Mitsubishi electric corporation (20240136439). SEMICONDUCTOR DEVICE AND METHOD OF MANUFACTURING THE SAME simplified abstract
Contents
- 1 SEMICONDUCTOR DEVICE AND METHOD OF MANUFACTURING THE SAME
- 1.1 Organization Name
- 1.2 Inventor(s)
- 1.3 SEMICONDUCTOR DEVICE AND METHOD OF MANUFACTURING THE SAME - A simplified explanation of the abstract
- 1.4 Simplified Explanation
- 1.5 Potential Applications
- 1.6 Problems Solved
- 1.7 Benefits
- 1.8 Potential Commercial Applications
- 1.9 Possible Prior Art
- 1.10 How does the specific crystal structure of the semiconductor layer impact the performance of the fin transistors in the device?
- 1.11 What are the implications of the angular spacing of 60° or 120° between adjacent fin transistors on the overall efficiency of the semiconductor device?
- 1.12 Original Abstract Submitted
SEMICONDUCTOR DEVICE AND METHOD OF MANUFACTURING THE SAME
Organization Name
mitsubishi electric corporation
Inventor(s)
Kunihiko Nishimura of Tokyo (JP)
SEMICONDUCTOR DEVICE AND METHOD OF MANUFACTURING THE SAME - A simplified explanation of the abstract
This abstract first appeared for US patent application 20240136439 titled 'SEMICONDUCTOR DEVICE AND METHOD OF MANUFACTURING THE SAME
Simplified Explanation
The semiconductor device described in the abstract includes a substrate with a semiconductor layer, an element region, and fin transistors. The semiconductor layer is formed on the principal surface of the substrate with a specific crystal structure. The element region consists of unit element regions where the fin transistors are formed, extending radially from the center towards the outer periphery of the element region.
- The semiconductor layer has a crystal structure with specific crystal orientations on a crystal plane corresponding to the principal surface of the substrate.

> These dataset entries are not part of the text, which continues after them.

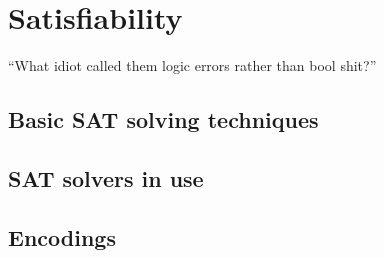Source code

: \renewcommand*\chappic{satisfiability.pdf_tex}
\chapter{Satisfiability}
\label{ch:sat-solving}
\vspace{50pt}

\enquote{What idiot called them logic errors rather than bool shit?}

\section{Basic SAT solving techniques}
\section{SAT solvers in use}
\section{Encodings}

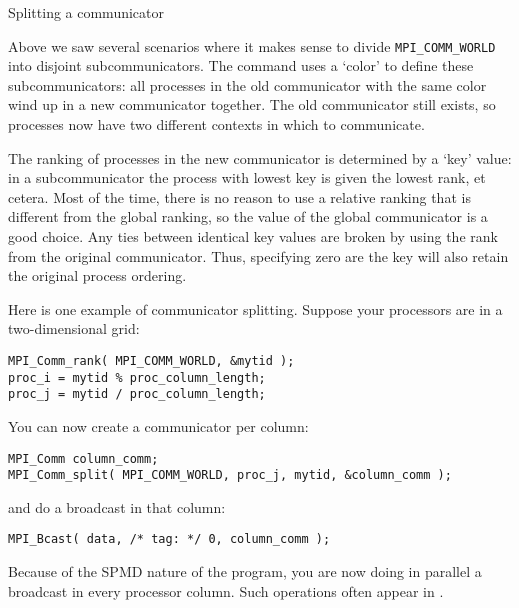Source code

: 
 {Splitting a communicator}
\label{sec:comm-split}

Above we saw several scenarios where it makes sense to divide
\lstinline{MPI_COMM_WORLD} into disjoint subcommunicators.
The command  uses a `color' to define
these subcommunicators:
all processes in the old communicator with the same color
wind up in a new communicator together. The old communicator still exists,
so processes now have two different contexts in which to communicate.

The ranking of processes in the new communicator is determined by a `key' value:
in a subcommunicator the process with lowest key is given the lowest rank, et cetera.
Most of the time, there is no reason to use a relative ranking that is different from
the global ranking, so the  value of the global communicator
is a good choice.
Any ties between identical key values are broken by using the rank from the original
communicator.
Thus, specifying zero are the key will also retain the original process ordering.

Here is one example of communicator splitting. Suppose your processors
are in a two-dimensional grid:
\begin{lstlisting}
MPI_Comm_rank( MPI_COMM_WORLD, &mytid );
proc_i = mytid % proc_column_length;
proc_j = mytid / proc_column_length;
\end{lstlisting}
You can now create a communicator per column:
\begin{lstlisting}
MPI_Comm column_comm;
MPI_Comm_split( MPI_COMM_WORLD, proc_j, mytid, &column_comm );
\end{lstlisting}
and do a broadcast in that column:
\begin{lstlisting}
MPI_Bcast( data, /* tag: */ 0, column_comm );
\end{lstlisting}
Because of the SPMD nature of the program, you are now doing in parallel
a broadcast in every processor column. Such operations often appear
in .

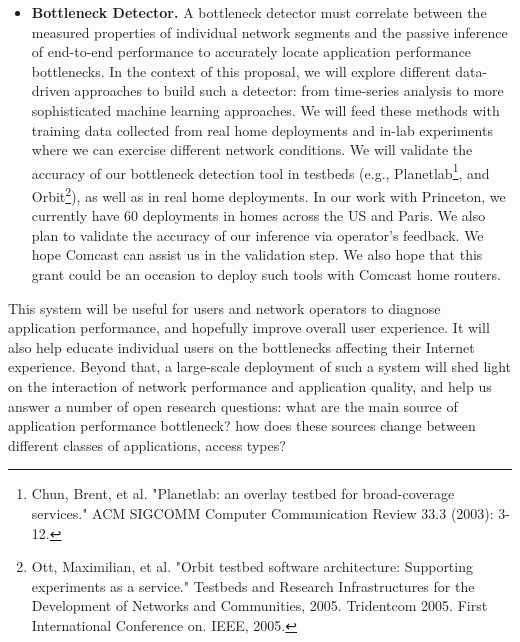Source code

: \documentclass[11 pt]{article}
\begin{document}
\begin{itemize}
%

\item \textbf{Bottleneck Detector.} A bottleneck detector must correlate between the measured properties of individual network segments and the passive inference of end-to-end performance to accurately locate application performance bottlenecks. In the context of this proposal, we will explore different data-driven approaches to build such a detector: from time-series analysis to more sophisticated machine learning approaches. We will feed these methods with training data collected from real home deployments and in-lab experiments where we can exercise different network conditions. We will validate the accuracy of our bottleneck detection tool in testbeds (e.g., Planetlab\footnote{Chun, Brent, et al. "Planetlab: an overlay testbed for broad-coverage services." ACM SIGCOMM Computer Communication Review 33.3 (2003): 3-12.}, and Orbit\footnote{Ott, Maximilian, et al. "Orbit testbed software architecture: Supporting experiments as a service." Testbeds and Research Infrastructures for the Development of Networks and Communities, 2005. Tridentcom 2005. First International Conference on. IEEE, 2005.}), as well as in real home deployments. In our work with Princeton, we currently have 60 deployments in homes across the US and Paris. We also plan to validate the accuracy of our inference via operator's feedback. We hope Comcast can assist us in the validation step. We also hope that this grant could be an occasion to deploy such tools with Comcast home routers.
\end{itemize}

This system will be useful for users and network operators to diagnose application performance, and hopefully improve overall user experience. It will also help educate individual users on the bottlenecks affecting their Internet experience. Beyond that, a large-scale deployment of such a system will shed light on the interaction of network performance and application quality, and help us answer a number of open research questions: what are the main source of application performance bottleneck? how does these sources change between different classes of applications, access types?\\
\end{document}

- The fin transistors are formed in the semiconductor layer within the unit element regions, with adjacent transistors having specific angular spacings of 60° or 120°.
Potential Applications
This technology could be applied in the development of advanced semiconductor devices for various electronic applications, such as high-performance computing, communication systems, and sensor technologies.
Problems Solved
This innovation solves the challenge of optimizing the layout and design of fin transistors in a semiconductor device to enhance performance and efficiency.
Benefits
The benefits of this technology include improved transistor performance, increased device density, and enhanced overall functionality of semiconductor devices.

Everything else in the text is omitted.